▶ Extracted data
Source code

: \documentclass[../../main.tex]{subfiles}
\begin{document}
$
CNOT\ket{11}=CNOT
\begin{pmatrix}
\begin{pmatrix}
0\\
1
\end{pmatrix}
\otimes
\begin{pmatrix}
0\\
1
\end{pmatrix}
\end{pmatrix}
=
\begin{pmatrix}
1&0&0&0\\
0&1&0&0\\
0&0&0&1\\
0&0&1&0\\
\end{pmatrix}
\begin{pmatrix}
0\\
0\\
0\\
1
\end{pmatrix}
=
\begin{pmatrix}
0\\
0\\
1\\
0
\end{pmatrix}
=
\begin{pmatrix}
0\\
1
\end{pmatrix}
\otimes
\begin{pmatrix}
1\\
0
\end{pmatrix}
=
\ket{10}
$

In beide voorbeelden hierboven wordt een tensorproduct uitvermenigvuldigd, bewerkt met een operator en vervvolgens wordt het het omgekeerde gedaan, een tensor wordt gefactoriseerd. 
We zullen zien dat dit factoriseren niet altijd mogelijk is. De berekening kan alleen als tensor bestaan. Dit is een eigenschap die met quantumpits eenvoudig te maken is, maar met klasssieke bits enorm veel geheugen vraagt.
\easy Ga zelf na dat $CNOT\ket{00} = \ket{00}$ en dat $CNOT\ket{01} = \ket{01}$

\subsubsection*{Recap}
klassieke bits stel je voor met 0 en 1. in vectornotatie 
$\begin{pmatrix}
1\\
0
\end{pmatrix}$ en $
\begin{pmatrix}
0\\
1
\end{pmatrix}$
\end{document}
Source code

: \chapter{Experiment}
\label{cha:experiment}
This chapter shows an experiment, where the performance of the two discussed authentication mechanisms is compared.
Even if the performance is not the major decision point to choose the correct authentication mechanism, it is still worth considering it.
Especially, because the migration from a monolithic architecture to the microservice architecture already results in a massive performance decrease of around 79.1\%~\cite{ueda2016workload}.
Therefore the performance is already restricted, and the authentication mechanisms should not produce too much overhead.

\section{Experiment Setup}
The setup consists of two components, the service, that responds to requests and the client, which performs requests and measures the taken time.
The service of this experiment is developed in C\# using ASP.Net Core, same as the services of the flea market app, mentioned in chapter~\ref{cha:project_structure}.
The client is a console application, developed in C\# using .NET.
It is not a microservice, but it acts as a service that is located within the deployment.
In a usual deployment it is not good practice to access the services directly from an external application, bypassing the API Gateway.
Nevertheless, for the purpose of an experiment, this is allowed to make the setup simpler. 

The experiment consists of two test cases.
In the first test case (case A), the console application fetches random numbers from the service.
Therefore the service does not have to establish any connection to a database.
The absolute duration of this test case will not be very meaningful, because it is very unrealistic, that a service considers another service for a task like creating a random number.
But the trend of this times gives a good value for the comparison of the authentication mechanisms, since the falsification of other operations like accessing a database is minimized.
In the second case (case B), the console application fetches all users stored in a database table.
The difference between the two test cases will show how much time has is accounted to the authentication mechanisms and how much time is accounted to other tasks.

▶ Requirement
From the listing above, return each line with the word "much".

▶ Solution to the problem
Therefore the performance is already restricted, and the authentication mechanisms should not produce too much overhead.
The difference between the two test cases will show how much time has is accounted to the authentication mechanisms and how much time is accounted to other tasks.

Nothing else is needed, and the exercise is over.